** Opening DATASET EXCERPTS block **

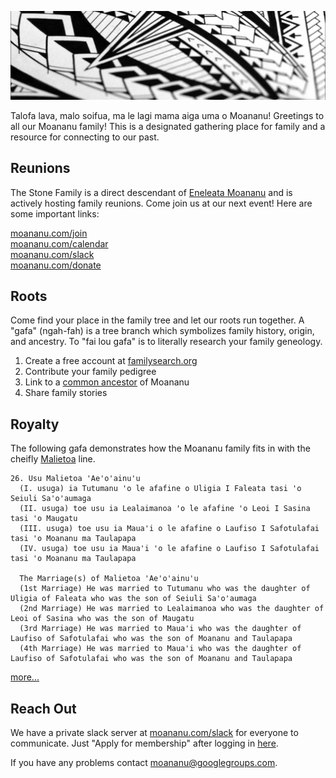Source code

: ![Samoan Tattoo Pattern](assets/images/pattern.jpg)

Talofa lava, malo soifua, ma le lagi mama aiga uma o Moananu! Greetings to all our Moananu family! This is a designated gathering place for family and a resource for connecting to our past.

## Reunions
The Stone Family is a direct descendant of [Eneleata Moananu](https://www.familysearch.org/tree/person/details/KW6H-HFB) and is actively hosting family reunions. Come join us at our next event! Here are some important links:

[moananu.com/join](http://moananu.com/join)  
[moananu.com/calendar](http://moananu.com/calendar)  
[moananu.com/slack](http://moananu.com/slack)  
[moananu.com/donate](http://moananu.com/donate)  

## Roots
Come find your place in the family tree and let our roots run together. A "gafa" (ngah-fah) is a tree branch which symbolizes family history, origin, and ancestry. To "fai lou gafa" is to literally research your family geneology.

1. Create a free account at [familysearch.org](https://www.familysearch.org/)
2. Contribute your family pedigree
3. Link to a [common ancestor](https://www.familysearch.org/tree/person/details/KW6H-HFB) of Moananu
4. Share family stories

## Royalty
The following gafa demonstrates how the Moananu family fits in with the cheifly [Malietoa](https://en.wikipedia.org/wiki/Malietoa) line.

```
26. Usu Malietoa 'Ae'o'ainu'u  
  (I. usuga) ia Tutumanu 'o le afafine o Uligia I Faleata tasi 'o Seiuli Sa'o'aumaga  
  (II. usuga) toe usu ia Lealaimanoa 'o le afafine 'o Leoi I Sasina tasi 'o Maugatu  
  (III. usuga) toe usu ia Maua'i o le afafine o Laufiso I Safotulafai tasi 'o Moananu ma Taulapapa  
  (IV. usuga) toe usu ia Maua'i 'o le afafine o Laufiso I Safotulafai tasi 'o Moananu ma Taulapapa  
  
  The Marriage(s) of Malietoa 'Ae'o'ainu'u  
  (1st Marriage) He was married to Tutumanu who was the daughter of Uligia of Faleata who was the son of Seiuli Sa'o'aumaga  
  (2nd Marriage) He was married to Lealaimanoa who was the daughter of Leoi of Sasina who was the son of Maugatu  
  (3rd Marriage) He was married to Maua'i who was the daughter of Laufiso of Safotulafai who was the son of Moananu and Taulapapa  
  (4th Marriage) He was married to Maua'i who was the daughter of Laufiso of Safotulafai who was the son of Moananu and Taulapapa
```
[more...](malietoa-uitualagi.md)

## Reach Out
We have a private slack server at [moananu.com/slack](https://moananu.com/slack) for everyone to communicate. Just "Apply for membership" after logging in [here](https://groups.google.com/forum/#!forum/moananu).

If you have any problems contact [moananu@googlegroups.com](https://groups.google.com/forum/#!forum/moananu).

** Closing DATASET EXCERPTS block **

> **DESCRIPTION OF THE TASK**: Your answer should consist solely of the lines from the one containing "## Reach Out" through the last line of the listing, written out word for word.

> **SOLUTION**:
## Reach Out
We have a private slack server at [moananu.com/slack](https://moananu.com/slack) for everyone to communicate. Just "Apply for membership" after logging in [here](https://groups.google.com/forum/#!forum/moananu).

If you have any problems contact [moananu@googlegroups.com](https://groups.google.com/forum/#!forum/moananu).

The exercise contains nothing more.